Bill O'Reilly: Donald Trump goes back to his populist approach

In a speech last night outside of Milwaukee the candidate spoke forcefully about the problems facing America.

Trying to broaden his appeal, Mr. Trump directed some of his remarks at African Americans:

TRUMP: “I am asking for the vote of every African-American citizen struggling in our country today who wants a different and much better future.  It’s time for our society to address some honest and very difficult truths.  The Democratic Party has failed and betrayed the African-American community.”

Mr. Trump pointing to the median household income for blacks falling during President Obama's tenure.

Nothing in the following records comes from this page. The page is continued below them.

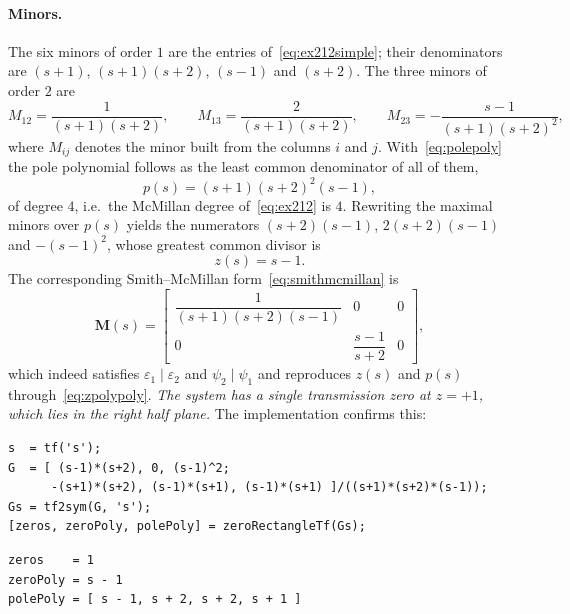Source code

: \paragraph{Minors.} The six minors of order $1$ are the entries of~\eqref{eq:ex212simple}; their
denominators are $(s+1)$, $(s+1)(s+2)$, $(s-1)$ and $(s+2)$. The three minors of order $2$ are
\begin{equation}
    M_{12} = \frac{1}{(s+1)(s+2)},\qquad
    M_{13} = \frac{2}{(s+1)(s+2)},\qquad
    M_{23} = -\frac{s-1}{(s+1)(s+2)^2},
    \label{eq:minors212}
\end{equation}
where $M_{ij}$ denotes the minor built from the columns $i$ and $j$. With~\eqref{eq:polepoly} the
pole polynomial follows as the least common denominator of all of them,
\begin{equation}
    p(s) = (s+1)(s+2)^2(s-1),
    \label{eq:polepoly212}
\end{equation}
of degree $4$, i.e.\ the McMillan degree of~\eqref{eq:ex212} is $4$. Rewriting the maximal minors
over $p(s)$ yields the numerators $(s+2)(s-1)$, $2(s+2)(s-1)$ and $-(s-1)^2$, whose greatest
common divisor is
\begin{equation}
    z(s) = s-1 .
    \label{eq:zeropoly212}
\end{equation}
The corresponding Smith--McMillan form~\eqref{eq:smithmcmillan} is
\begin{equation}
    \mathbf{M}(s) = \begin{bmatrix}
        \dfrac{1}{(s+1)(s+2)(s-1)} & 0 & 0\\[10pt]
        0 & \dfrac{s-1}{s+2} & 0
    \end{bmatrix},
    \label{eq:sm212}
\end{equation}
which indeed satisfies $\varepsilon_1\mid\varepsilon_2$ and $\psi_2\mid\psi_1$ and reproduces
$z(s)$ and $p(s)$ through~\eqref{eq:zpolypoly}. \emph{The system has a single transmission zero
at $z=+1$, which lies in the right half plane.} The implementation confirms this:

\begin{lstlisting}
s  = tf('s');
G  = [ (s-1)*(s+2), 0, (s-1)^2;
      -(s+1)*(s+2), (s-1)*(s+1), (s-1)*(s+1) ]/((s+1)*(s+2)*(s-1));
Gs = tf2sym(G, 's');
[zeros, zeroPoly, polePoly] = zeroRectangleTf(Gs);
\end{lstlisting}
\begin{lstlisting}[style=matlabout]
zeros    = 1
zeroPoly = s - 1
polePoly = [ s - 1, s + 2, s + 2, s + 1 ]
\end{lstlisting}

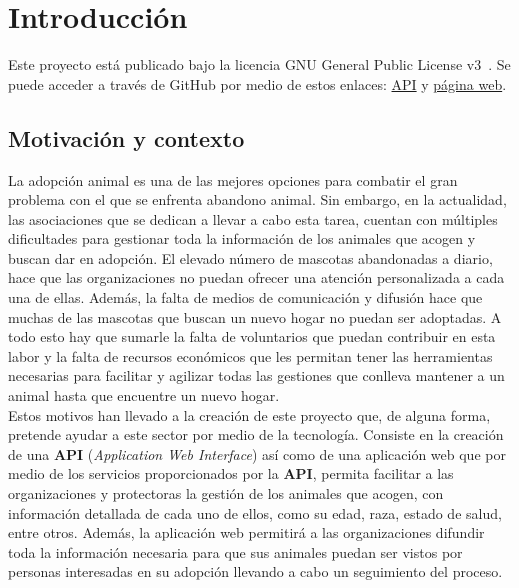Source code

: \chapter{Introducción}\label{ch:introduccion}

Este proyecto está publicado bajo la licencia GNU General Public License v3~\cite{gplv3}.
Se puede acceder a través de GitHub por medio de estos enlaces: \href{https://github.com/Marodseg/confianza-animal-backend}{API}
y \href{https://github.com/Marodseg/confianza-animal-frontend}{página web}.


\section{Motivación y contexto}\label{sec:motivacion-y-contexto}

La adopción animal es una de las mejores opciones para combatir el gran problema con el que se enfrenta
abandono animal. Sin embargo, en la actualidad, las asociaciones que se dedican a llevar a cabo esta tarea,
cuentan con múltiples dificultades para gestionar toda la información de los animales
que acogen y buscan dar en adopción. El elevado número de mascotas abandonadas a diario, hace que
las organizaciones no puedan ofrecer una atención personalizada a cada una de ellas. Además, la falta de medios
de comunicación y difusión hace que muchas de las mascotas que buscan un nuevo hogar no
puedan ser adoptadas. A todo esto hay que sumarle la falta de voluntarios que puedan contribuir en esta labor y
la falta de recursos económicos que les permitan tener las herramientas necesarias para facilitar y agilizar
todas las gestiones que conlleva mantener a un animal hasta que encuentre un nuevo hogar. \\

Estos motivos han llevado a la creación de este proyecto que, de alguna forma, pretende ayudar a este sector
por medio de la tecnología. Consiste en la creación de una \textbf{API} (\textit{Application Web Interface}) así como de una aplicación web que por medio de
los servicios proporcionados por la \textbf{API}, permita facilitar a las organizaciones y protectoras la gestión de los
animales que acogen, con información detallada de cada uno de ellos, como su edad, raza, estado de salud, entre otros.
Además, la aplicación web permitirá a las organizaciones difundir toda la información necesaria para que sus animales
puedan ser vistos por personas interesadas en su adopción llevando a cabo un seguimiento del proceso. \\


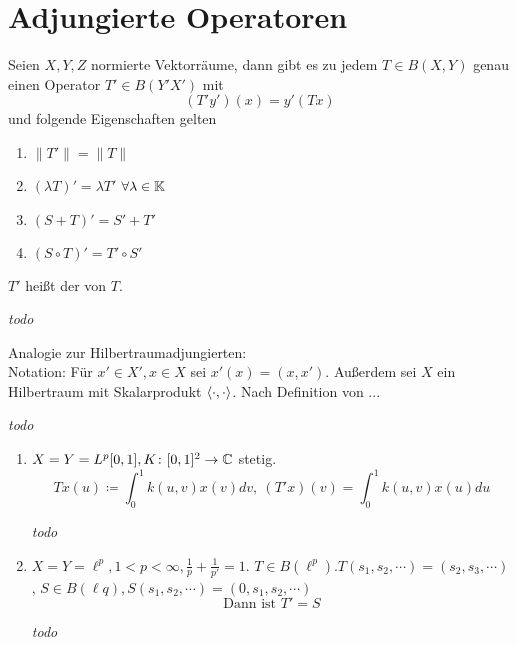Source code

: 

\section{Adjungierte Operatoren}


\begin{satz}
	Seien $X, Y, Z$ normierte Vektorräume, dann gibt es zu jedem $T \in B(X, Y)$ genau einen Operator $T' \in B(Y' X')$ mit 
	\[ (T' y')(x) = y'(T x) \]
	und folgende Eigenschaften gelten
	\begin{enumerate}[label=(\roman*\upshape)]
		\item $\| T' \| = \| T \|$
		\item $( \lambda T )' = \lambda T'$ $\forall \lambda \in \mathbb{K}$
		\item $(S + T)' = S' + T'$
		\item $(S \circ T)' = T' \circ S'$
	\end{enumerate}	
	$T'$ hei{\ss}t der  von $T$.
\end{satz}

\begin{beweis}
	\textit{todo} %
\end{beweis}


\begin{bemerkung}
	Analogie zur Hilbertraumadjungierten: \\
	Notation: Für $x' \in X', x \in X$ sei $x'(x) = (x, x')$. Außerdem sei $X$ ein Hilbertraum mit Skalarprodukt $\langle \cdot , \cdot \rangle$.  Nach Definition von ... %
\end{bemerkung}

\begin{beweis}
	\textit{todo} %
\end{beweis}


\begin{beispiel}
	\begin{enumerate}[label=\alph*\upshape)]
		\item $X = Y = L^{p}[0, 1], K \colon [0, 1]^{2} \rightarrow \mathbb{C}$ stetig.
			\[ T x(u) \coloneqq \int_{0}^{1} k(u, v) x(v) dv, ~ \left( T' x \right)(v) = \int_{0}^{1} k(u, v) x(u) du \]
		  \begin{beweis}
		  	\textit{todo} %
		  \end{beweis}
		\item $X =Y = \ell^{p}, 1 < p < \infty, \frac{1}{p} + \frac{1}{p'} = 1$. $T \in B(\ell^{p}). T(s_{1}, s_{2}, \cdots) = (s_{2}, s_{3}, \cdots)$, $S \in B(\ell{q}), S(s_{1}, s_{2}, \cdots) = (0, s_{1}, s_{2}, \cdots)$
			\[ \text{Dann ist } T' = S \]
		  \begin{beweis}
		  	\textit{todo} %
		  \end{beweis}
	\end{enumerate}
\end{beispiel}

Black home ownership has also fallen.

And the black poverty rate has risen slightly.

As far as crime is concerned, blacks make up 13% of the population but 38% of all violent crime arrests are African-American individuals.

In education blacks have the highest high school drop out rate and score lowest among American ethnic groups in math and writing on the SATs.

So it would seem that Donald Trump has a point.

The stats say that under a progressive Democratic president, black Americans are less well off then they were under President Bush the younger.

Now it would be hard to believe that black Americans would rally behind Donald Trump because he has been successfully demonized in many African American precincts.

Also Trump's style does not seem to appeal to minority voters in general.  There is no question about that.

But on the issues it is clear that liberal policies have not really helped the African-American community.

However, Talking Points believes that change is not in the air, that blacks and other minorities will go big for Hillary Clinton despite the current state of the union.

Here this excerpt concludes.